**Task**
Below is a set of entries; copy all of them exactly.

**Provided records**
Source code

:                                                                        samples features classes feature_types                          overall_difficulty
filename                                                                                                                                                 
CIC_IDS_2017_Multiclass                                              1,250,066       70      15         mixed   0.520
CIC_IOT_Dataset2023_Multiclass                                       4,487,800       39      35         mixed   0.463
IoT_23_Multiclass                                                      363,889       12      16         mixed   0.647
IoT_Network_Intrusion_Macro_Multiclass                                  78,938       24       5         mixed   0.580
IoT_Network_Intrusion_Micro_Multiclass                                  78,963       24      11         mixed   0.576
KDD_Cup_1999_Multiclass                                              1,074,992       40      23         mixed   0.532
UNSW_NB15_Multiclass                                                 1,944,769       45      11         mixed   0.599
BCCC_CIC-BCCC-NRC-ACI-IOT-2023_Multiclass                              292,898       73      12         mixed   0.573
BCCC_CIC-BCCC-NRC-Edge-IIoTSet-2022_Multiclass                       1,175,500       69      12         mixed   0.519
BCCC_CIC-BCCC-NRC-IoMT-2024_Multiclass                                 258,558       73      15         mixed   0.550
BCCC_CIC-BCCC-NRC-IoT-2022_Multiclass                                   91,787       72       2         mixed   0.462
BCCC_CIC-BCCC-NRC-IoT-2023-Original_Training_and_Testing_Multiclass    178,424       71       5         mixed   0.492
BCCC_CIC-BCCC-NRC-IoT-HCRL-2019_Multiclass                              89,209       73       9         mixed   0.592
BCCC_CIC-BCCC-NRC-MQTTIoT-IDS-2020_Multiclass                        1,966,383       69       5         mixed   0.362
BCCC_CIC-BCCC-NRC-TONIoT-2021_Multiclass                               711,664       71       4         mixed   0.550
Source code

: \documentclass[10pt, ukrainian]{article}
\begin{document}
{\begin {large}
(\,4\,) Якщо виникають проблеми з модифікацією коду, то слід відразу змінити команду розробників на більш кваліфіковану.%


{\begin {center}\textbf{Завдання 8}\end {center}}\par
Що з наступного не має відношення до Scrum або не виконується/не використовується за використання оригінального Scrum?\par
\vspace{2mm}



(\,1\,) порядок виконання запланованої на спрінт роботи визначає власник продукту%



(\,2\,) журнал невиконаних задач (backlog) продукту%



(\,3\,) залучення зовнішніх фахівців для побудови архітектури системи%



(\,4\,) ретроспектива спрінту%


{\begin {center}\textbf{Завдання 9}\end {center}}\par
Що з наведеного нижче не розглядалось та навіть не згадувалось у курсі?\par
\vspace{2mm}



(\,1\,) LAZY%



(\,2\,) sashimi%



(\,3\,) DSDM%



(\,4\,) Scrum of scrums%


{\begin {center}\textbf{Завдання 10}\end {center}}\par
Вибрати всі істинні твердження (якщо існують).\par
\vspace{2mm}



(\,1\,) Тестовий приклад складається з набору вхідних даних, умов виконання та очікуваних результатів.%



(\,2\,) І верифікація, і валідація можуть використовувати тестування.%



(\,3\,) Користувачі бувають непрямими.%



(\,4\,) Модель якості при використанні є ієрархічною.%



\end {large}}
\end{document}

**Your response**
Source code

:                                                                        samples features classes feature_types                          overall_difficulty
filename                                                                                                                                                 
CIC_IDS_2017_Multiclass                                              1,250,066       70      15         mixed   0.520
CIC_IOT_Dataset2023_Multiclass                                       4,487,800       39      35         mixed   0.463
IoT_23_Multiclass                                                      363,889       12      16         mixed   0.647
IoT_Network_Intrusion_Macro_Multiclass                                  78,938       24       5         mixed   0.580
IoT_Network_Intrusion_Micro_Multiclass                                  78,963       24      11         mixed   0.576
KDD_Cup_1999_Multiclass                                              1,074,992       40      23         mixed   0.532
UNSW_NB15_Multiclass                                                 1,944,769       45      11         mixed   0.599
BCCC_CIC-BCCC-NRC-ACI-IOT-2023_Multiclass                              292,898       73      12         mixed   0.573
BCCC_CIC-BCCC-NRC-Edge-IIoTSet-2022_Multiclass                       1,175,500       69      12         mixed   0.519
BCCC_CIC-BCCC-NRC-IoMT-2024_Multiclass                                 258,558       73      15         mixed   0.550
BCCC_CIC-BCCC-NRC-IoT-2022_Multiclass                                   91,787       72       2         mixed   0.462
BCCC_CIC-BCCC-NRC-IoT-2023-Original_Training_and_Testing_Multiclass    178,424       71       5         mixed   0.492
BCCC_CIC-BCCC-NRC-IoT-HCRL-2019_Multiclass                              89,209       73       9         mixed   0.592
BCCC_CIC-BCCC-NRC-MQTTIoT-IDS-2020_Multiclass                        1,966,383       69       5         mixed   0.362
BCCC_CIC-BCCC-NRC-TONIoT-2021_Multiclass                               711,664       71       4         mixed   0.550
Source code

: \documentclass[10pt, ukrainian]{article}
\begin{document}
{\begin {large}
(\,4\,) Якщо виникають проблеми з модифікацією коду, то слід відразу змінити команду розробників на більш кваліфіковану.%


{\begin {center}\textbf{Завдання 8}\end {center}}\par
Що з наступного не має відношення до Scrum або не виконується/не використовується за використання оригінального Scrum?\par
\vspace{2mm}



(\,1\,) порядок виконання запланованої на спрінт роботи визначає власник продукту%



(\,2\,) журнал невиконаних задач (backlog) продукту%



(\,3\,) залучення зовнішніх фахівців для побудови архітектури системи%



(\,4\,) ретроспектива спрінту%


{\begin {center}\textbf{Завдання 9}\end {center}}\par
Що з наведеного нижче не розглядалось та навіть не згадувалось у курсі?\par
\vspace{2mm}



(\,1\,) LAZY%



(\,2\,) sashimi%



(\,3\,) DSDM%



(\,4\,) Scrum of scrums%


{\begin {center}\textbf{Завдання 10}\end {center}}\par
Вибрати всі істинні твердження (якщо існують).\par
\vspace{2mm}



(\,1\,) Тестовий приклад складається з набору вхідних даних, умов виконання та очікуваних результатів.%



(\,2\,) І верифікація, і валідація можуть використовувати тестування.%



(\,3\,) Користувачі бувають непрямими.%



(\,4\,) Модель якості при використанні є ієрархічною.%



\end {large}}
\end{document}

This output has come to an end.